Monday, May 18, 2009

"Not Me! Monday"


So, I forgot to post this yesterday. Story of my life! Thought I would go ahead and post it today anyway. Hope you enjoy!


Ok, so I am not totally psyched about there only being 2 WEEKS left of the school year. Nor am I ready to be OUT of the school building! This has not been one of the most stressful 10 months in my life, and I am simply not holding my breath for the last day of this school year to come. I am not excited about the possibility of working in Hamilton County next year as I am currently not available for any and ALL Pre-K through 4th grade positions in the teaching field. I did not just spend an hour applying for 28 positions in said county.

On a more serious note, I am not completely wondering where the heck my God is at this time. I am not constantly wondering how he could let this happen to me. I am not one of the most dedicated and innovative teachers I know in this day and age, and I do not wonder what the heck is gonna happen with my job situation. Today, I did not totally break down on my parapro and complain about the fact that I can trust NO ONE and that all my words do not keep getting twisted around to sound like HORRIBLE things that I truly AM NOT SAYING!!! I am not completely exhausted from all of this drama and I do not wish it would all just go away, or better yet - that I would wake up from this nightmare.

On a lighter note, I am not completely in love with the most supportive man I know. He does not completely sweep me off my feet and make me feel like all of this is dust in the wind. I am not completely grateful that God brought him into my life and I would not be completely lost without him.
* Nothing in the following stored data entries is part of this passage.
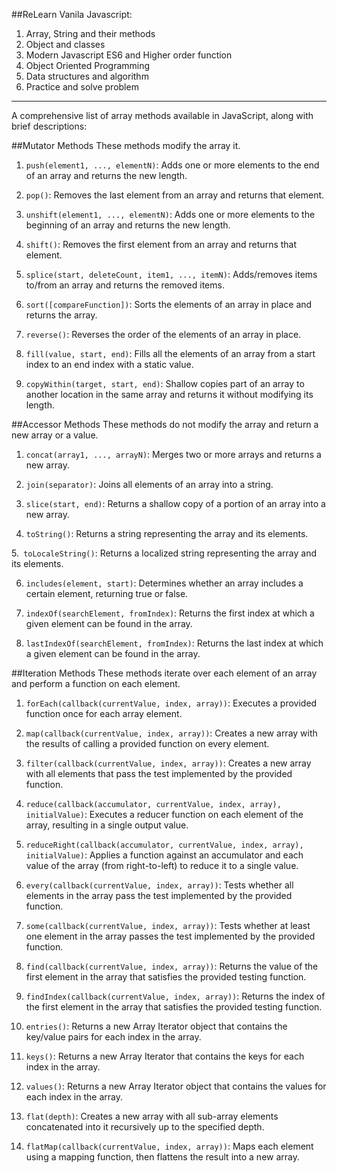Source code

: ##ReLearn Vanila Javascript:

1. Array, String and their methods
2. Object and classes
3. Modern Javascript ES6 and Higher order function
4. Object Oriented Programming
5. Data structures and algorithm
6. Practice and solve problem

---
A comprehensive list of array methods available in JavaScript, along with brief descriptions:

##Mutator Methods
These methods modify the array it.


1. `push(element1, ..., elementN)`: Adds one or more elements to the end of an array and returns the new length.

2. `pop()`: Removes the last element from an array and returns that element.

3. `unshift(element1, ..., elementN)`: Adds one or more elements to the beginning of an array and returns the new length.

4. `shift()`: Removes the first element from an array and returns that element.

5. `splice(start, deleteCount, item1, ..., itemN)`: Adds/removes items to/from an array and returns the removed items.

6. `sort([compareFunction])`: Sorts the elements of an array in place and returns the array.

7. `reverse()`: Reverses the order of the elements of an array in place.

8. `fill(value, start, end)`: Fills all the elements of an array from a start index to an end index with a static value.

9. `copyWithin(target, start, end)`: Shallow copies part of an array to another location in the same array and returns it without modifying its length.

##Accessor Methods
These methods do not modify the array and return a new array or a value.

1. `concat(array1, ..., arrayN)`: Merges two or more arrays and returns a new array.

2. `join(separator)`: Joins all elements of an array into a string.

3. `slice(start, end)`: Returns a shallow copy of a portion of an array into a new array.

4. `toString()`: Returns a string representing the array and its elements.

5.` toLocaleString()`: Returns a localized string representing the array and its elements.

6. `includes(element, start)`: Determines whether an array includes a certain element, returning true or false.

7. `indexOf(searchElement, fromIndex)`: Returns the first index at which a given element can be found in the array.

8. `lastIndexOf(searchElement, fromIndex)`: Returns the last index at which a given element can be found in the array.

##Iteration Methods
These methods iterate over each element of an array and perform a function on each element.

1. `forEach(callback(currentValue, index, array))`: Executes a provided function once for each array element.

2. `map(callback(currentValue, index, array))`: Creates a new array with the results of calling a provided function on every element.

3. `filter(callback(currentValue, index, array))`: Creates a new array with all elements that pass the test implemented by the provided function.

4. `reduce(callback(accumulator, currentValue, index, array), initialValue)`: Executes a reducer function on each element of the array, resulting in a single output value.

5. `reduceRight(callback(accumulator, currentValue, index, array), initialValue)`: Applies a function against an accumulator and each value of the array (from right-to-left) to reduce it to a single value.

6. `every(callback(currentValue, index, array))`: Tests whether all elements in the array pass the test implemented by the provided function.

7. `some(callback(currentValue, index, array))`: Tests whether at least one element in the array passes the test implemented by the provided function.

8. `find(callback(currentValue, index, array))`: Returns the value of the first element in the array that satisfies the provided testing function.

9. `findIndex(callback(currentValue, index, array))`: Returns the index of the first element in the array that satisfies the provided testing function.

10. `entries()`: Returns a new Array Iterator object that contains the key/value pairs for each index in the array.

11. `keys()`: Returns a new Array Iterator that contains the keys for each index in the array.

12. `values()`: Returns a new Array Iterator object that contains the values for each index in the array.

13. `flat(depth)`: Creates a new array with all sub-array elements concatenated into it recursively up to the specified depth.

14. `flatMap(callback(currentValue, index, array))`: Maps each element using a mapping function, then flattens the result into a new array.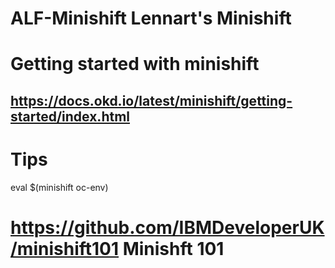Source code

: # ALF-Minishift Lennart's Minishift
 
# Getting started with minishift
## https://docs.okd.io/latest/minishift/getting-started/index.html
# 



# Tips

eval $(minishift oc-env)

# https://github.com/IBMDeveloperUK/minishift101 Minishft 101 
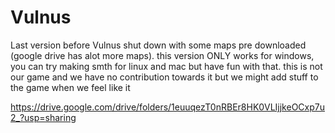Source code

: # Vulnus
Last version before Vulnus shut down with some maps pre downloaded (google drive has alot more maps).
this version ONLY works for windows, you can try making smth for linux and mac but have fun with that.
this is not our game and we have no contribution towards it but we might add stuff to the game when we feel like it


https://drive.google.com/drive/folders/1euuqezT0nRBEr8HK0VLIjjkeOCxp7u2_?usp=sharing
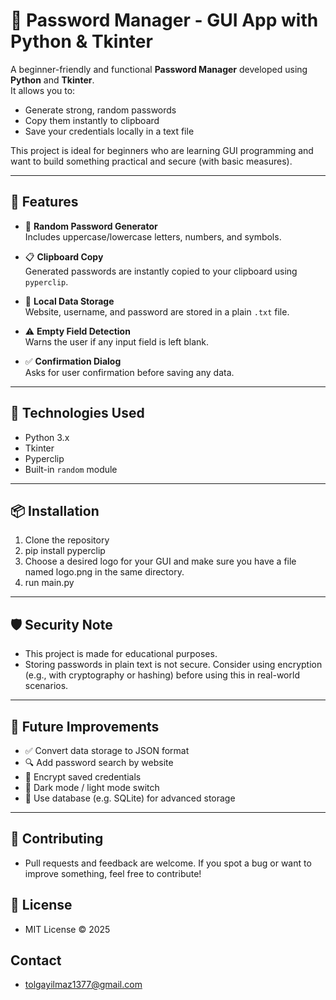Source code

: # 🔐 Password Manager - GUI App with Python & Tkinter

A beginner-friendly and functional **Password Manager** developed using **Python** and **Tkinter**.  
It allows you to:
- Generate strong, random passwords
- Copy them instantly to clipboard
- Save your credentials locally in a text file

This project is ideal for beginners who are learning GUI programming and want to build something practical and secure (with basic measures).

---

## 🚀 Features

- 🔐 **Random Password Generator**  
  Includes uppercase/lowercase letters, numbers, and symbols.

- 📋 **Clipboard Copy**  
  Generated passwords are instantly copied to your clipboard using `pyperclip`.

- 📝 **Local Data Storage**  
  Website, username, and password are stored in a plain `.txt` file.

- ⚠️ **Empty Field Detection**  
  Warns the user if any input field is left blank.

- ✅ **Confirmation Dialog**  
  Asks for user confirmation before saving any data.

---

## 🧰 Technologies Used

- Python 3.x  
- Tkinter  
- Pyperclip  
- Built-in `random` module

---

## 📦 Installation
1. Clone the repository
2. pip install pyperclip
3. Choose a desired logo for your GUI and make sure you have a file named logo.png in the same directory.
4. run main.py

---

## 🛡️ Security Note
- This project is made for educational purposes.
- Storing passwords in plain text is not secure. Consider using encryption (e.g., with cryptography or hashing) before using this in real-world scenarios.

---

## 🧠 Future Improvements
- ✅ Convert data storage to JSON format
- 🔍 Add password search by website
- 🔐 Encrypt saved credentials
- 🌙 Dark mode / light mode switch
- 💾 Use database (e.g. SQLite) for advanced storage

---

## 🤝 Contributing
- Pull requests and feedback are welcome. If you spot a bug or want to improve something, feel free to contribute!

## 📜 License
- MIT License © 2025

## Contact
- tolgayilmaz1377@gmail.com
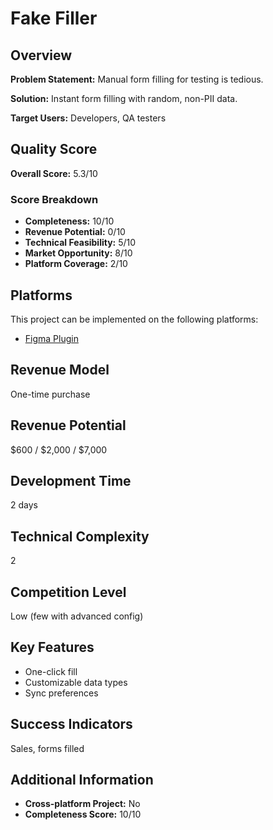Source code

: # Fake Filler

## Overview
**Problem Statement:** Manual form filling for testing is tedious.

**Solution:** Instant form filling with random, non-PII data.

**Target Users:** Developers, QA testers

## Quality Score
**Overall Score:** 5.3/10

### Score Breakdown
- **Completeness:** 10/10
- **Revenue Potential:** 0/10
- **Technical Feasibility:** 5/10
- **Market Opportunity:** 8/10
- **Platform Coverage:** 2/10

## Platforms
This project can be implemented on the following platforms:
- [Figma Plugin](./platforms/figma-plugin/)

## Revenue Model
One-time purchase

## Revenue Potential
$600 / $2,000 / $7,000

## Development Time
2 days

## Technical Complexity
2

## Competition Level
Low (few with advanced config)

## Key Features
- One-click fill
- Customizable data types
- Sync preferences

## Success Indicators
Sales, forms filled

## Additional Information
- **Cross-platform Project:** No
- **Completeness Score:** 10/10
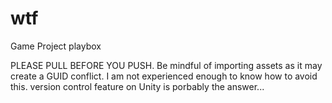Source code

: # wtf
 Game Project playbox

PLEASE PULL BEFORE YOU PUSH.
Be mindful of importing assets as it may create a GUID conflict.
I am not experienced enough to know how to avoid this. version control
feature on Unity is porbably the answer...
I am not seriously counting down the days until my husband's next facebook party where I have REAL friends to hang out with and REAL friends to tell me how they will open up a can of "ahemmmm" on anyone who messes with me. I do not totally love these new friends I have made and I am not forever grateful for the support they have given both me and my husband through this trying time in our lives. Because let me just tell you one thing...TWO-FACED PEOPLE DO NOT COMPLETELY SUCK!!! Nope...Not at all!!